Articolo: Qualche riflessione in materia di diritto di accesso del datore di lavoro e tutela della riservatezza dei lavoratori
articolo di approfondimento di Marianna Russo (pubblicato sulla rivista Lavoro e Previdenza Oggi)
“La tutela dei dati sensibili, cioè delle informazioni personali idonee a rivelare l’origine razziale ed etnica, le convinzioni religiose o filosofiche, le opinioni politiche, l’adesione a partiti, sindacati o associazioni, nonché lo stato di salute e la vita sessuale, si fonda non soltanto sul diritto to be alone di matrice anglosassone – oggi trasfuso nel moderno concetto di privacy – ma anche sulla necessaria applicazione del principio, costituzionalmente garantito, di uguaglianza e di pieno sviluppo della personalità umana, rimuovendo, appunto, gli insidiosi ostacoli di discriminazione.
Soltanto di recente l’attenzione del legislatore italiano si è focalizzata sulla protezione dei dati sensibili: il prodromo di questo interesse si rinviene nella Legge 31 maggio 1970, n. 300, il c.d. Statuto dei lavoratori, che, con l’art. 8 rubricato “Divieto di indagini sulle opinioni”, ha posto un argine al dilagante e invasivo potere di controllo del datore di lavoro “su fatti non rilevanti ai fini della valutazione dell’attitudine professionale del lavoratore”.

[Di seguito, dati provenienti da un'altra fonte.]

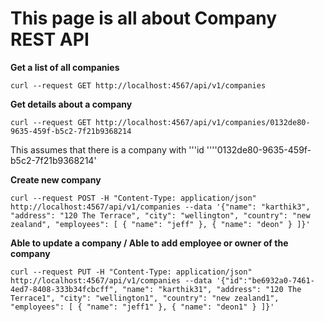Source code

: # This page is all about Company REST API

**Get a list of all companies**
```
curl --request GET http://localhost:4567/api/v1/companies
```

**Get details about a company**
```
curl --request GET http://localhost:4567/api/v1/companies/0132de80-9635-459f-b5c2-7f21b9368214
```

This assumes that there is a company with '''id ''''0132de80-9635-459f-b5c2-7f21b9368214'

**Create new company**
```
curl --request POST -H "Content-Type: application/json" http://localhost:4567/api/v1/companies --data '{"name": "karthik3", "address": "120 The Terrace", "city": "wellington", "country": "new zealand", "employees": [ { "name": "jeff" }, { "name": "deon" } ]}'
```

**Able to update a company / Able to add employee or owner of the company**
```
curl --request PUT -H "Content-Type: application/json" http://localhost:4567/api/v1/companies --data '{"id":"be6932a0-7461-4ed7-8408-333b34fcbcff", "name": "karthik31", "address": "120 The Terrace1", "city": "wellington1", "country": "new zealand1", "employees": [ { "name": "jeff1" }, { "name": "deon1" } ]}'
```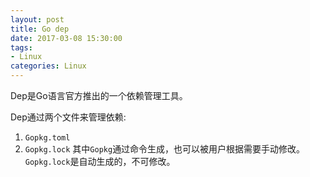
 ```yaml
---
layout: post
title: Go dep
date: 2017-03-08 15:30:00
tags:
- Linux
categories: Linux
---
```



Dep是Go语言官方推出的一个依赖管理工具。

Dep通过两个文件来管理依赖:
1. `Gopkg.toml`
2. `Gopkg.lock`
其中`Gopkg`通过命令生成，也可以被用户根据需要手动修改。`Gopkg.lock`是自动生成的，不可修改。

Sono occorsi oltre venti anni prima che la tutela dei dati sensibili passasse da una disciplina speciale – rivolta ai prestatori di lavoro – alla disciplina generale, valida per tutti e posta a difesa del valore “riservatezza”. Infatti, solo nel 1996, con la Legge 31 dicembre 1996, n. 675, si è avuta una normativa compiuta e puntuale sul trattamento dei dati personali, successivamente riordinata nel c.d. Codice della privacy – il D.Lgs. 30 giugno 2003, n. 196 – che consta di ben 186 articoli.”